Krzysztof Żuraw


Personal site

Transcoding with AWS- part one

Nowadays moving everything to the cloud becomes more and more popular. A lot of software companies move their technology stack to such infrastructure. One of the biggest players in this field is Amazon Web Services - AWS. That's why I decided decided to adapt existing code from my previous project and move transcoding to write blog posts about that. In this series I process to cloud.

Overview of series

I decided to adapt code from my previous blog series about celery and rabbit-mq. I did that because code from this django application actually transcodes mp3 files to other formats. This series will be divided into these parts:

  • Moving static and media files to AWS
  • Transcoding files inside AWS transcoder
  • Notifying user that transcode is complete
  • User downloads transcoded file

Moving static and media files to AWS

AWS transcoder operates only on files that are inside S3 bucket so first I need to change how these files are served in django.

Let's say that I already had my account on AWS. Next step is to generate specific account using IAM. While creating a user I want to give him access to AWS S3:

Policy for IAM user

and after I download its credentials I can create S3 container - I have chosen Ireland because with Frankfurt I have a problem with uploading files to S3. After bucket creation, it's time to add policy. The policy is basically JSON that tells AWS which user can access given bucket. More information about that can be found here. Adding policy is quite simple from S3 management view:

Policy for S3 bucket

This policy looks like this:

{
      "Version": "2008-10-17",
      "Statement": [
              {
                      "Sid": "PublicReadForGetBucketObjects",
                      "Effect": "Allow",
                      "Principal": {
                              "AWS": "*"
                      },
                      "Action": "s3:GetObject",
                      "Resource": "AWS_RESOURCE"
              },
              {
                      "Effect": "Allow",
                      "Principal": {
                              "AWS": "AWS_PRINCIPAL"
                      },
                      "Action": "s3:*",
                      "Resource": [
                              "AWS_RESOURCE",
                      ]
              }
      ]
}

Where AWS_PRINCIPAL is your IAM user in format of ARN resource: "arn:aws:iam::AMAZON_ID:user/IAM_USER" and AWS_RESOURCE: arn:aws:s3:::S3_BUCKET_NAME/*.

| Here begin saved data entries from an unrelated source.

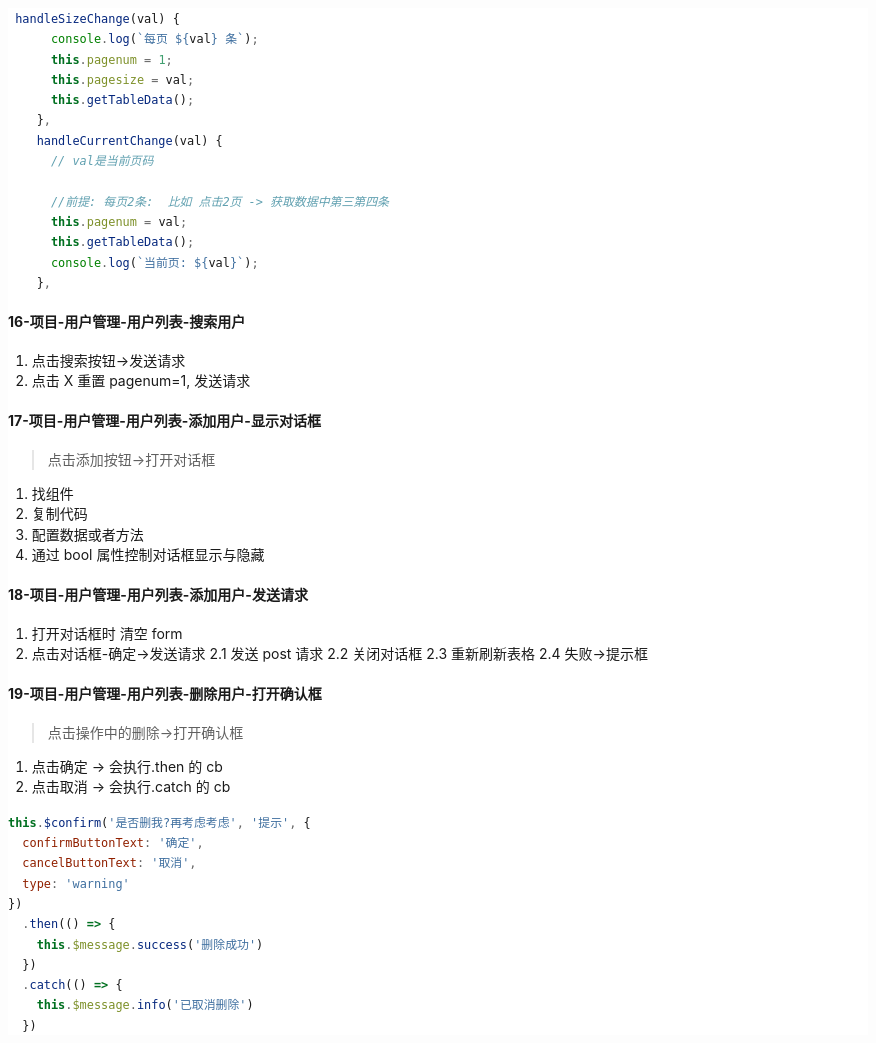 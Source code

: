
 ```js
 handleSizeChange(val) {
      console.log(`每页 ${val} 条`);
      this.pagenum = 1;
      this.pagesize = val;
      this.getTableData();
    },
    handleCurrentChange(val) {
      // val是当前页码

      //前提: 每页2条:  比如 点击2页 -> 获取数据中第三第四条
      this.pagenum = val;
      this.getTableData();
      console.log(`当前页: ${val}`);
    },
```

#### 16-项目-用户管理-用户列表-搜索用户

1. 点击搜索按钮->发送请求
2. 点击 X 重置 pagenum=1, 发送请求

#### 17-项目-用户管理-用户列表-添加用户-显示对话框

> 点击添加按钮->打开对话框

1. 找组件
2. 复制代码
3. 配置数据或者方法
4. 通过 bool 属性控制对话框显示与隐藏

#### 18-项目-用户管理-用户列表-添加用户-发送请求

1. 打开对话框时 清空 form
2. 点击对话框-确定->发送请求
   2.1 发送 post 请求
   2.2 关闭对话框
   2.3 重新刷新表格
   2.4 失败->提示框

#### 19-项目-用户管理-用户列表-删除用户-打开确认框

> 点击操作中的删除->打开确认框

1. 点击确定 -> 会执行.then 的 cb
2. 点击取消 -> 会执行.catch 的 cb

```js
this.$confirm('是否删我?再考虑考虑', '提示', {
  confirmButtonText: '确定',
  cancelButtonText: '取消',
  type: 'warning'
})
  .then(() => {
    this.$message.success('删除成功')
  })
  .catch(() => {
    this.$message.info('已取消删除')
  })
```
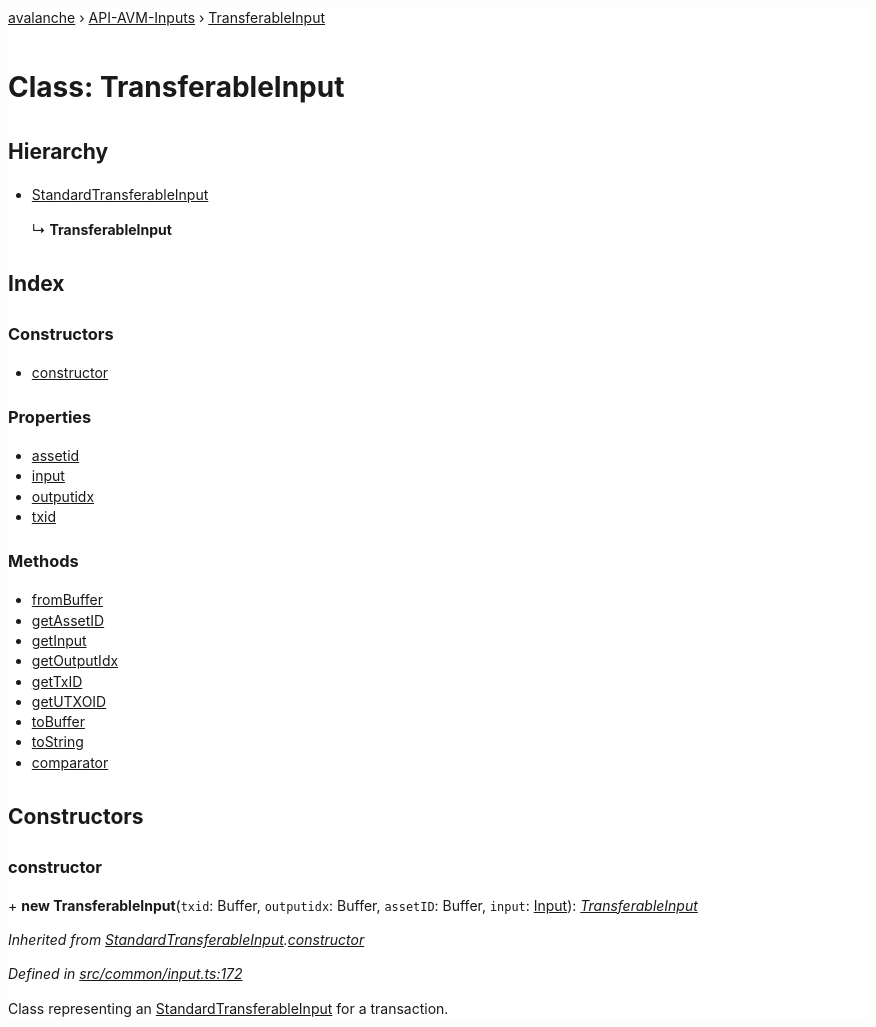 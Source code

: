 [avalanche](../README.md) › [API-AVM-Inputs](../modules/api_avm_inputs.md) › [TransferableInput](api_avm_inputs.transferableinput.md)

# Class: TransferableInput

## Hierarchy

* [StandardTransferableInput](common_inputs.standardtransferableinput.md)

  ↳ **TransferableInput**

## Index

### Constructors

* [constructor](api_avm_inputs.transferableinput.md#constructor)

### Properties

* [assetid](api_avm_inputs.transferableinput.md#protected-assetid)
* [input](api_avm_inputs.transferableinput.md#protected-input)
* [outputidx](api_avm_inputs.transferableinput.md#protected-outputidx)
* [txid](api_avm_inputs.transferableinput.md#protected-txid)

### Methods

* [fromBuffer](api_avm_inputs.transferableinput.md#frombuffer)
* [getAssetID](api_avm_inputs.transferableinput.md#getassetid)
* [getInput](api_avm_inputs.transferableinput.md#getinput)
* [getOutputIdx](api_avm_inputs.transferableinput.md#getoutputidx)
* [getTxID](api_avm_inputs.transferableinput.md#gettxid)
* [getUTXOID](api_avm_inputs.transferableinput.md#getutxoid)
* [toBuffer](api_avm_inputs.transferableinput.md#tobuffer)
* [toString](api_avm_inputs.transferableinput.md#tostring)
* [comparator](api_avm_inputs.transferableinput.md#static-comparator)

## Constructors

###  constructor

\+ **new TransferableInput**(`txid`: Buffer, `outputidx`: Buffer, `assetID`: Buffer, `input`: [Input](common_inputs.input.md)): *[TransferableInput](api_avm_inputs.transferableinput.md)*

*Inherited from [StandardTransferableInput](common_inputs.standardtransferableinput.md).[constructor](common_inputs.standardtransferableinput.md#constructor)*

*Defined in [src/common/input.ts:172](https://github.com/ava-labs/avalanchejs/blob/a2feb77/src/common/input.ts#L172)*

Class representing an [StandardTransferableInput](common_inputs.standardtransferableinput.md) for a transaction.
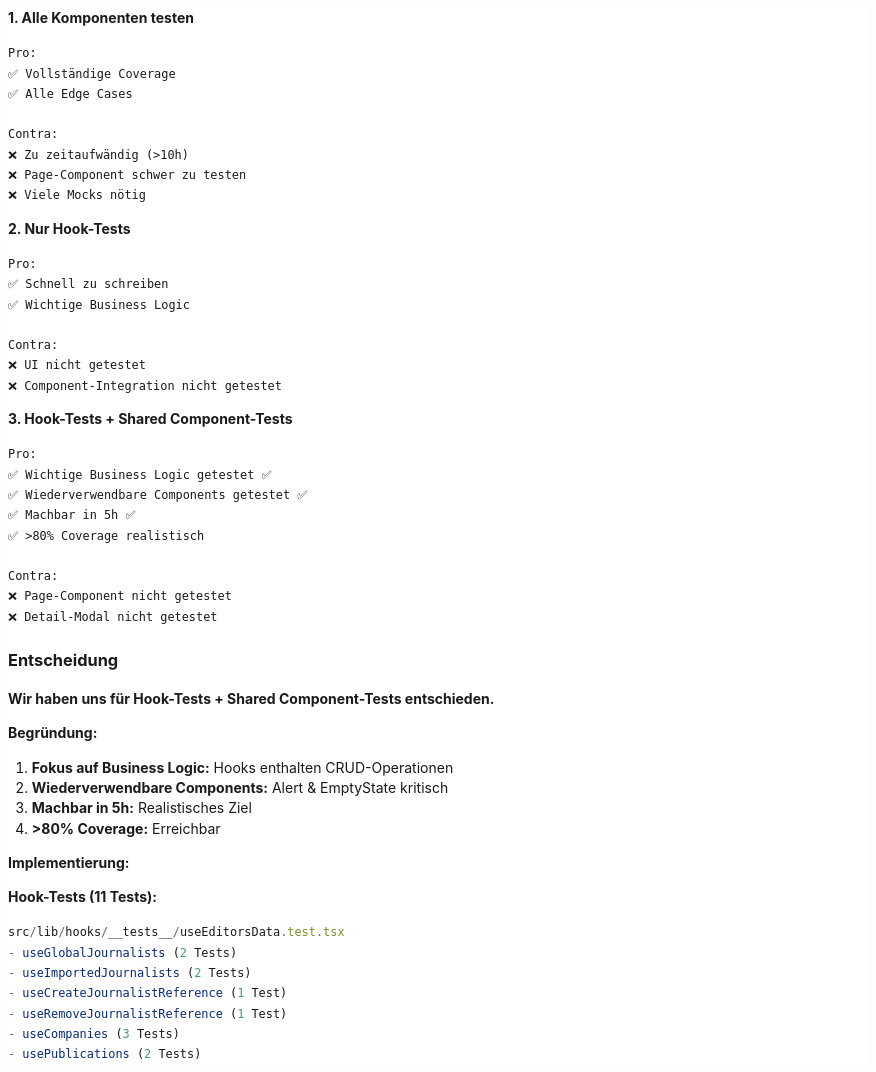 **1. Alle Komponenten testen**
```
Pro:
✅ Vollständige Coverage
✅ Alle Edge Cases

Contra:
❌ Zu zeitaufwändig (>10h)
❌ Page-Component schwer zu testen
❌ Viele Mocks nötig
```

**2. Nur Hook-Tests**
```
Pro:
✅ Schnell zu schreiben
✅ Wichtige Business Logic

Contra:
❌ UI nicht getestet
❌ Component-Integration nicht getestet
```

**3. Hook-Tests + Shared Component-Tests**
```
Pro:
✅ Wichtige Business Logic getestet ✅
✅ Wiederverwendbare Components getestet ✅
✅ Machbar in 5h ✅
✅ >80% Coverage realistisch

Contra:
❌ Page-Component nicht getestet
❌ Detail-Modal nicht getestet
```

### Entscheidung

**Wir haben uns für Hook-Tests + Shared Component-Tests entschieden.**

**Begründung:**
1. **Fokus auf Business Logic:** Hooks enthalten CRUD-Operationen
2. **Wiederverwendbare Components:** Alert & EmptyState kritisch
3. **Machbar in 5h:** Realistisches Ziel
4. **>80% Coverage:** Erreichbar

**Implementierung:**

**Hook-Tests (11 Tests):**
```typescript
src/lib/hooks/__tests__/useEditorsData.test.tsx
- useGlobalJournalists (2 Tests)
- useImportedJournalists (2 Tests)
- useCreateJournalistReference (1 Test)
- useRemoveJournalistReference (1 Test)
- useCompanies (3 Tests)
- usePublications (2 Tests)
```

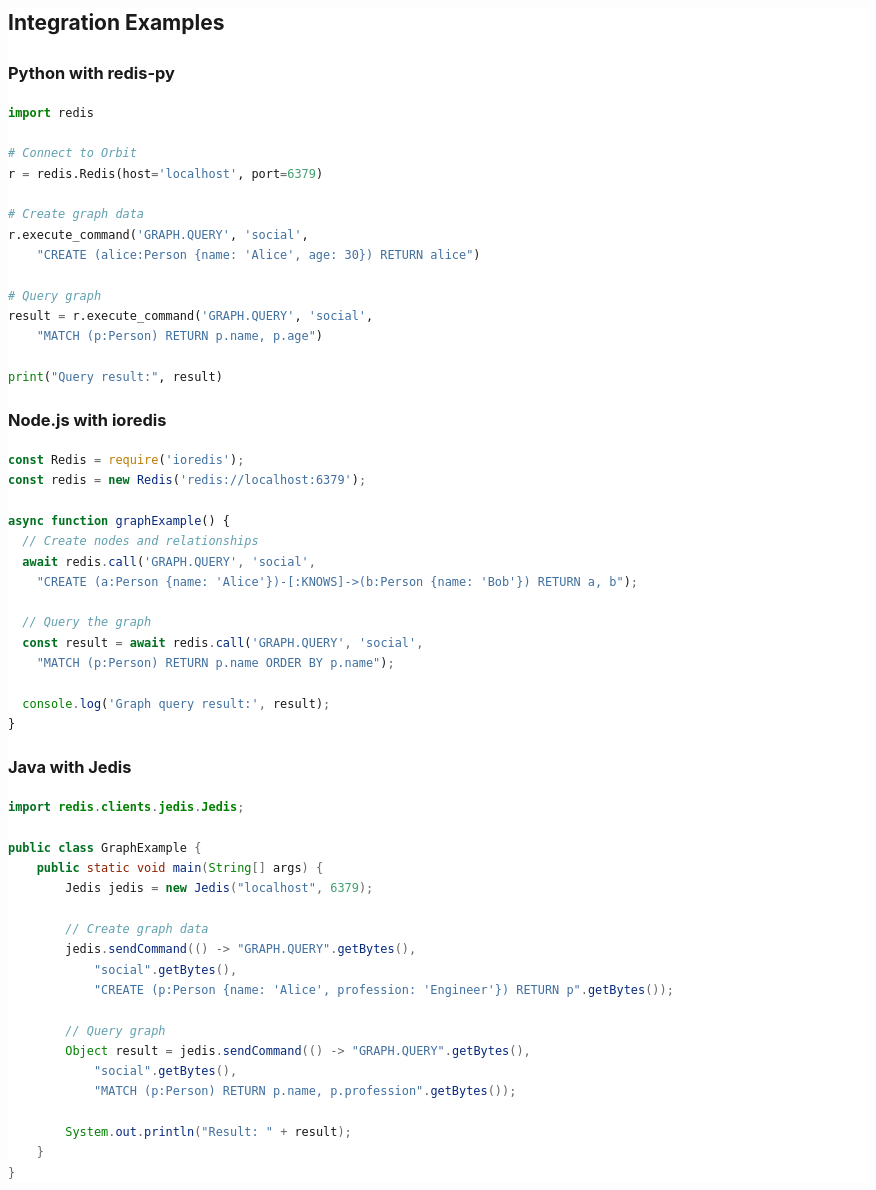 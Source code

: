 ## Integration Examples

### Python with redis-py

```python
import redis

# Connect to Orbit
r = redis.Redis(host='localhost', port=6379)

# Create graph data
r.execute_command('GRAPH.QUERY', 'social', 
    "CREATE (alice:Person {name: 'Alice', age: 30}) RETURN alice")

# Query graph
result = r.execute_command('GRAPH.QUERY', 'social',
    "MATCH (p:Person) RETURN p.name, p.age")

print("Query result:", result)
```

### Node.js with ioredis

```javascript
const Redis = require('ioredis');
const redis = new Redis('redis://localhost:6379');

async function graphExample() {
  // Create nodes and relationships
  await redis.call('GRAPH.QUERY', 'social',
    "CREATE (a:Person {name: 'Alice'})-[:KNOWS]->(b:Person {name: 'Bob'}) RETURN a, b");
  
  // Query the graph
  const result = await redis.call('GRAPH.QUERY', 'social',
    "MATCH (p:Person) RETURN p.name ORDER BY p.name");
  
  console.log('Graph query result:', result);
}
```

### Java with Jedis

```java
import redis.clients.jedis.Jedis;

public class GraphExample {
    public static void main(String[] args) {
        Jedis jedis = new Jedis("localhost", 6379);
        
        // Create graph data
        jedis.sendCommand(() -> "GRAPH.QUERY".getBytes(), 
            "social".getBytes(),
            "CREATE (p:Person {name: 'Alice', profession: 'Engineer'}) RETURN p".getBytes());
        
        // Query graph
        Object result = jedis.sendCommand(() -> "GRAPH.QUERY".getBytes(),
            "social".getBytes(), 
            "MATCH (p:Person) RETURN p.name, p.profession".getBytes());
        
        System.out.println("Result: " + result);
    }
}
```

As I have this set up right now I can make changes in the application itself. To use S3 as a static and media files container I used django-storages. To make django-storages to work I have to add couple things in settings.py:

import environ
env = environ.Env()


INSTALLED_APPS = [
  # other applicaitons
  'storages',
]

AWS_STORAGE_BUCKET_NAME = env('AWS_STORAGE_BUCKET_NAME')
AWS_ACCESS_KEY_ID = env('AWS_ACCESS_KEY_ID')
AWS_SECRET_ACCESS_KEY = env('AWS_SECRET_ACCESS_KEY')
AWS_S3_CUSTOM_DOMAIN = '%s.s3.amazonaws.com' % AWS_STORAGE_BUCKET_NAME
AWS_HEADERS = {
    'Expires': 'Thu, 15 Apr 2010 20:00:00 GMT',
    'Cache-Control': 'max-age=86400',
}
AWS_S3_HOST = 's3-eu-west-1.amazonaws.com'

I'm using here another package called django-environ. It allows me to get certain settings from environmental variables. I'm setting them in my virtualenvwrapper script inside $ENV_PATH/bin/postactivate:

export AWS_STORAGE_BUCKET_NAME='name'
export AWS_ACCESS_KEY_ID='key'
export AWS_SECRET_ACCESS_KEY='acces_id'

The last line with AWS_S3_HOST is really important here as boto - client that django-storages use underneath to connect to AWS doesn't have default region set up. If this is not specified I upload files with redirection which don't allow to transfer static files or upload any large media file.

As I have AWS settings set up there is time to change static files settings in settings.py:

STATICFILES_LOCATION = 'static'
STATIC_URL = "https://%s/%s/" % (AWS_S3_CUSTOM_DOMAIN, STATICFILES_LOCATION)
STATICFILES_STORAGE = 'audio_transcoder.storages.StaticStorage'
STATICFILES_DIRS = (
  os.path.join(BASE_DIR.root, 'static'),
)

I add custom StaticStorage as I want my static files to be under static in S3 bucket:

from django.conf import settings
from storages.backends.s3boto import S3BotoStorage


class StaticStorage(S3BotoStorage):
  location = settings.STATICFILES_LOCATION

To upload my static files I simply run python manage.py collectstatic. After a while I can see that my files are in a bucket:

Static files inside S3

Right now when I run my server I can see the location of my static files:

Static files loaded from S3

As static files are working it's high time to use AWS for media files. Right now it's simple - in settings I add:

MEDIAFILES_LOCATION = 'media'
MEDIA_URL = "https://%s/%s/" % (AWS_S3_CUSTOM_DOMAIN, MEDIAFILES_LOCATION)
DEFAULT_FILE_STORAGE = 'audio_transcoder.storages.MediaStorage'

with custom storage:

class MediaStorage(S3BotoStorage):
  location = settings.MEDIAFILES_LOCATION

Now when I upload my mp3 file it's sent directly to S3 bucket under media location:

Media files in S3

That's all for today! In the next blog post, I will write about how to set up AWS transcoder.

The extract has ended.